→ **ABOUT THIS TASK**: Unless a line falls after the one with "that is, it", retype it exactly from the records below; leave out all pictures.

→ **WORKING DATA**:

□ □ □ □ □

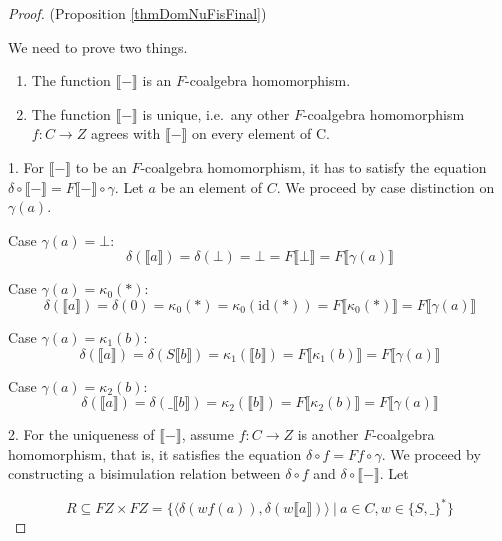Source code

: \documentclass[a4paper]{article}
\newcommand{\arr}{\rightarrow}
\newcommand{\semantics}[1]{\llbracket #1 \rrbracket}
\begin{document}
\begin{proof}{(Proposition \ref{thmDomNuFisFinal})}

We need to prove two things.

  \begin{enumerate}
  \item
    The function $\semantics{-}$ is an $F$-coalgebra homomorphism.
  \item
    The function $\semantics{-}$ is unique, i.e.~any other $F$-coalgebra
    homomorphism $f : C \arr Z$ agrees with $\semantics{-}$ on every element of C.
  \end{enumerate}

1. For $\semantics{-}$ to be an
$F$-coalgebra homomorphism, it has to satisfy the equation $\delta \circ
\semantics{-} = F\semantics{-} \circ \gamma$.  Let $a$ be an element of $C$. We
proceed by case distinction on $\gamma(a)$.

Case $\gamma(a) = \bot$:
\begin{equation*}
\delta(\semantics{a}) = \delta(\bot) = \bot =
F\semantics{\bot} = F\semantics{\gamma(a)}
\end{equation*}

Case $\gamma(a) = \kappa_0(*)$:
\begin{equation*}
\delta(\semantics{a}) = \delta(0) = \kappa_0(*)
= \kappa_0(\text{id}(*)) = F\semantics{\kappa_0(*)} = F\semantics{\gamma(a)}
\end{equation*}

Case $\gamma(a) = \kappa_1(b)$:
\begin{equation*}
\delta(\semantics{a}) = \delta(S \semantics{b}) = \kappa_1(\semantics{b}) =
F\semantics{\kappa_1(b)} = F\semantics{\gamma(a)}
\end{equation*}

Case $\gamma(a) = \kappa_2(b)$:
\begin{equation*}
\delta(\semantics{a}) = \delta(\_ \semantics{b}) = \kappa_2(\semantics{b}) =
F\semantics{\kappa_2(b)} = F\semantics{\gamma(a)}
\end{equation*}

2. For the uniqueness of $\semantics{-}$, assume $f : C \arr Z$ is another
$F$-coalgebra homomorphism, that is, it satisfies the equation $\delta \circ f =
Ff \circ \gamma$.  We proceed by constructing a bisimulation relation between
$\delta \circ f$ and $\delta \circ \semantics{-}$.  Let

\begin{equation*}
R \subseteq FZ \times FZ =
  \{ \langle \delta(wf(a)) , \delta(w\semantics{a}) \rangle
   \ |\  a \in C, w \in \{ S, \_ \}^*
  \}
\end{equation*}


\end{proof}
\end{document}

□ □ □ □ □

→ **THE COMPLETED TASK**:
Source code

: \documentclass[a4paper]{article}
\newcommand{\arr}{\rightarrow}
\newcommand{\semantics}[1]{\llbracket #1 \rrbracket}
\begin{document}
\begin{proof}{(Proposition \ref{thmDomNuFisFinal})}

We need to prove two things.

  \begin{enumerate}
  \item
    The function $\semantics{-}$ is an $F$-coalgebra homomorphism.
  \item
    The function $\semantics{-}$ is unique, i.e.~any other $F$-coalgebra
    homomorphism $f : C \arr Z$ agrees with $\semantics{-}$ on every element of C.
  \end{enumerate}

1. For $\semantics{-}$ to be an
$F$-coalgebra homomorphism, it has to satisfy the equation $\delta \circ
\semantics{-} = F\semantics{-} \circ \gamma$.  Let $a$ be an element of $C$. We
proceed by case distinction on $\gamma(a)$.

Case $\gamma(a) = \bot$:
\begin{equation*}
\delta(\semantics{a}) = \delta(\bot) = \bot =
F\semantics{\bot} = F\semantics{\gamma(a)}
\end{equation*}

Case $\gamma(a) = \kappa_0(*)$:
\begin{equation*}
\delta(\semantics{a}) = \delta(0) = \kappa_0(*)
= \kappa_0(\text{id}(*)) = F\semantics{\kappa_0(*)} = F\semantics{\gamma(a)}
\end{equation*}

Case $\gamma(a) = \kappa_1(b)$:
\begin{equation*}
\delta(\semantics{a}) = \delta(S \semantics{b}) = \kappa_1(\semantics{b}) =
F\semantics{\kappa_1(b)} = F\semantics{\gamma(a)}
\end{equation*}

Case $\gamma(a) = \kappa_2(b)$:
\begin{equation*}
\delta(\semantics{a}) = \delta(\_ \semantics{b}) = \kappa_2(\semantics{b}) =
F\semantics{\kappa_2(b)} = F\semantics{\gamma(a)}
\end{equation*}

2. For the uniqueness of $\semantics{-}$, assume $f : C \arr Z$ is another
$F$-coalgebra homomorphism, that is, it satisfies the equation $\delta \circ f =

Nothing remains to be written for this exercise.